Why I Love to Manifest

When it comes to LoA, I know that some fear it, don’t believe in it, find it too difficult or simply don’t believe in themselves. I am positive that most individuals realize that there are ways of making their dreams a reality but don’t believe the process can be easy; I am sure that some of those individuals believe LoA to be real but resist using it for various reasons.

Every time I attract things many don’t believe to be possible within hours, days or weeks, I realize how much I love to manifest all over again. I love it when I receive the exact work gigs I wanted. I love it when I manifest living somewhere I wanted to live. I love being offered even greater professional fees than I had imagined. I love manifesting contact from anyone I wanted to talk to. And, I love the feeling of immense excitement and gratitude every time I manifest intentionally.

Today, I loved manifesting one of my closest friends coming to visit me just weeks after I had taken a trip to see her. We’ve been close for twelve years and never failed to visit each other wherever we lived after college, the first day of which we had met. We spent a week together in June and wanted that to continue; we’d been talking about another week together since parting and today, an hour after I expressed gratitude for her coming to visit me, she informed me that she had booked her tickets.

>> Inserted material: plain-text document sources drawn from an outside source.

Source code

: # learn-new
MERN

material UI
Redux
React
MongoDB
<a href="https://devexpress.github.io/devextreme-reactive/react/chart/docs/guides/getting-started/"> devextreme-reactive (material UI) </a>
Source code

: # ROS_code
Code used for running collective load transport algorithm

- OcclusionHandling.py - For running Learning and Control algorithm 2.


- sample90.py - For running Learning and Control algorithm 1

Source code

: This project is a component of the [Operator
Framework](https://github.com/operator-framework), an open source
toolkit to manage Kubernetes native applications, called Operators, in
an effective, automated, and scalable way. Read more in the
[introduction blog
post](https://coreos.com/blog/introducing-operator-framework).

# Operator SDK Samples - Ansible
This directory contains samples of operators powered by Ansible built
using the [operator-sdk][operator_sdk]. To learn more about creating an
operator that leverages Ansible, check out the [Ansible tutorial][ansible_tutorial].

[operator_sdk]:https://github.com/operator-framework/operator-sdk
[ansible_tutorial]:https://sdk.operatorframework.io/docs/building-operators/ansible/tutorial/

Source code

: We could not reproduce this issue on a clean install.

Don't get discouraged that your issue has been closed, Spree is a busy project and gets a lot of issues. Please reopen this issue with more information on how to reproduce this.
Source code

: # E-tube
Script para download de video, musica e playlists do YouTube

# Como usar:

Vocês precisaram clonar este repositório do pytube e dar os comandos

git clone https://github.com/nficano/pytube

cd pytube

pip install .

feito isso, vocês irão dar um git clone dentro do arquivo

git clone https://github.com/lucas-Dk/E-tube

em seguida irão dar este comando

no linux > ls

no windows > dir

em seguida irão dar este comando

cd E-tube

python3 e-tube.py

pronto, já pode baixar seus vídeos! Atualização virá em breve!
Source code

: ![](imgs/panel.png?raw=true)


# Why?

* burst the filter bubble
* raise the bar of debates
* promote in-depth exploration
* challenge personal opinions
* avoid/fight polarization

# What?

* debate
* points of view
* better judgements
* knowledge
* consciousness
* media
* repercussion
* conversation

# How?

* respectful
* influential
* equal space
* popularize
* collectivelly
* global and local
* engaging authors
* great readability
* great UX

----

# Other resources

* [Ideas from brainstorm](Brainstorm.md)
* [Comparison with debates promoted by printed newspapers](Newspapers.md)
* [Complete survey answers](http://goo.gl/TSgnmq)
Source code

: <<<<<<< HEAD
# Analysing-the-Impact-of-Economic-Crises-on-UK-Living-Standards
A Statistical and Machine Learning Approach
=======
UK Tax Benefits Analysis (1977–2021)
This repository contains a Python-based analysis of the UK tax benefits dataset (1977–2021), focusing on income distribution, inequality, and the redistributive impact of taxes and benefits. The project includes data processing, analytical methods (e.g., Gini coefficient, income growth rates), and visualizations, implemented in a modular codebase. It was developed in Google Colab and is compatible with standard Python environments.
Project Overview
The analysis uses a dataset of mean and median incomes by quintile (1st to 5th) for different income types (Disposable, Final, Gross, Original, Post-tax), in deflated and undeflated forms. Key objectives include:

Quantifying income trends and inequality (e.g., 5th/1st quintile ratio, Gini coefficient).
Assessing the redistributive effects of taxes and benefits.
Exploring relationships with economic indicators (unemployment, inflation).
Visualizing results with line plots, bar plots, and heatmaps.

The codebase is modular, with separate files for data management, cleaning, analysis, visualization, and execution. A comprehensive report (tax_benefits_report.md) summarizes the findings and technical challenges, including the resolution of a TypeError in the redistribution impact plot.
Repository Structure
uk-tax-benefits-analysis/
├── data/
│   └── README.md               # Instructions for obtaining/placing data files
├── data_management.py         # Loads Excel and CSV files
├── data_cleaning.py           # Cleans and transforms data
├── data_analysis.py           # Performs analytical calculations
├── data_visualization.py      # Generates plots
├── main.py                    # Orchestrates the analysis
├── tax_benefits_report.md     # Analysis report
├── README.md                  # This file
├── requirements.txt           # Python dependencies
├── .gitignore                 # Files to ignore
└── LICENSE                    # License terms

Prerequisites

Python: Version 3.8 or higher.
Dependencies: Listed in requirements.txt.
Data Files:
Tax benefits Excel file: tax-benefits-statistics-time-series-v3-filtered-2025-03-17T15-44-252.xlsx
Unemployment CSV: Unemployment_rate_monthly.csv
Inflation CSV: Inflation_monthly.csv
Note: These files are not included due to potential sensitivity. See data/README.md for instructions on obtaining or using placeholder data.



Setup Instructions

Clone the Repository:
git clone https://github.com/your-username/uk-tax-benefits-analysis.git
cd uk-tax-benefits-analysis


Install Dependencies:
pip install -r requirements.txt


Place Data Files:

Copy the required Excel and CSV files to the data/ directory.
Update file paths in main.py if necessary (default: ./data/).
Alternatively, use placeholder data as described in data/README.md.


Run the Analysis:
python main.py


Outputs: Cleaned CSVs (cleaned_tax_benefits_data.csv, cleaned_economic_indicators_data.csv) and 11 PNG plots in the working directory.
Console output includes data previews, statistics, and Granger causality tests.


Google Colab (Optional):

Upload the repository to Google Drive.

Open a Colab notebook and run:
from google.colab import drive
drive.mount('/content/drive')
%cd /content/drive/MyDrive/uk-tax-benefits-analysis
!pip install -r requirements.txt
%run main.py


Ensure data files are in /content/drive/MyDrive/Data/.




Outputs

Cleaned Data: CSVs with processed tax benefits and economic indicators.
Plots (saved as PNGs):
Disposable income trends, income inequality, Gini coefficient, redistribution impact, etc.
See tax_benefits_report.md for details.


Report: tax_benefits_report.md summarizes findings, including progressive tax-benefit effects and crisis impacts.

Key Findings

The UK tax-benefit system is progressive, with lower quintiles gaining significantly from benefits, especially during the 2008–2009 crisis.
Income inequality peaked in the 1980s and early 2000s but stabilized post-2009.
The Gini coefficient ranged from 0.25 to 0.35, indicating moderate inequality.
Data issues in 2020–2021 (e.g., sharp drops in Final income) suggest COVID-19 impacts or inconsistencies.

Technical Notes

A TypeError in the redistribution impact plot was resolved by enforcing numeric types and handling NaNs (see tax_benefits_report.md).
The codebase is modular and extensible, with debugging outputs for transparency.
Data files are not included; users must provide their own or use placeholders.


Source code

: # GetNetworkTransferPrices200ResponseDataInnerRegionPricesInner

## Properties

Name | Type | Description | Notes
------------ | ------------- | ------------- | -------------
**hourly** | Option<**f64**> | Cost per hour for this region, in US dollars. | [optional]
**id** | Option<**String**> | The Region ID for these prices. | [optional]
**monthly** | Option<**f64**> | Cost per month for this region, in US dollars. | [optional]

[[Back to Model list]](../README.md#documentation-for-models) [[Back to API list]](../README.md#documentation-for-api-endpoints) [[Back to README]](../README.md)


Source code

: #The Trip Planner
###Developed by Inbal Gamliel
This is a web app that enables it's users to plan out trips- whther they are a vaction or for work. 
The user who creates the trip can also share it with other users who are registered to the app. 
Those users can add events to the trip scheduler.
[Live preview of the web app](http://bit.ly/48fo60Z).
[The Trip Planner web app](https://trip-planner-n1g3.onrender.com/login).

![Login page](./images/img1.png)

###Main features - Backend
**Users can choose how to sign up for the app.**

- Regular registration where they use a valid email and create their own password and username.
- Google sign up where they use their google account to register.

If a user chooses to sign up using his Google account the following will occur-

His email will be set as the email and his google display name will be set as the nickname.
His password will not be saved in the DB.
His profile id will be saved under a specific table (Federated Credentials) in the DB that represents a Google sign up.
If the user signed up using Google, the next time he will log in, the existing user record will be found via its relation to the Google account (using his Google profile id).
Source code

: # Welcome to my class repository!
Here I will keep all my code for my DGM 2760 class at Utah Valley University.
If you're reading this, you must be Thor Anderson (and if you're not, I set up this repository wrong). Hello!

In moments like these, my love for intentional manifestation seems to be the greatest whenever I do something to make both myself and others happy. When it comes to friendships and loves, we manifest mutual love and adoration. When it comes to manifesting the happiness, prosperity and well-being of others, we also manifest mutual love that is both ours for directing happy feelings at another and theirs for receiving the abundance of all sorts. If you wish someone well, their life will get even better.

Always wish others well – it will come back to you tenfold. Always manifest loving friendships and relationships, and cherish all those amazing individuals in your life. Always be convinced of your personal power and your ability to make others happy, and you will have the most amazing friendships and relationships in your life; your friends will support your relationships and your friendships will be even richer in love and value.

Have You Been Trying and Failing?

I have been thinking about possible ways of resolving resistance around the desires of those who have been trying to manifest something specific for a long time. These individuals have gone through stages of love, grief, happiness, frustration and anything else you could think of.

If you’ve been trying for a while and felt hopeless at times, I’d like to contribute the following methods because I know that the thought of feeling good about your specific desire might seem impossible at times.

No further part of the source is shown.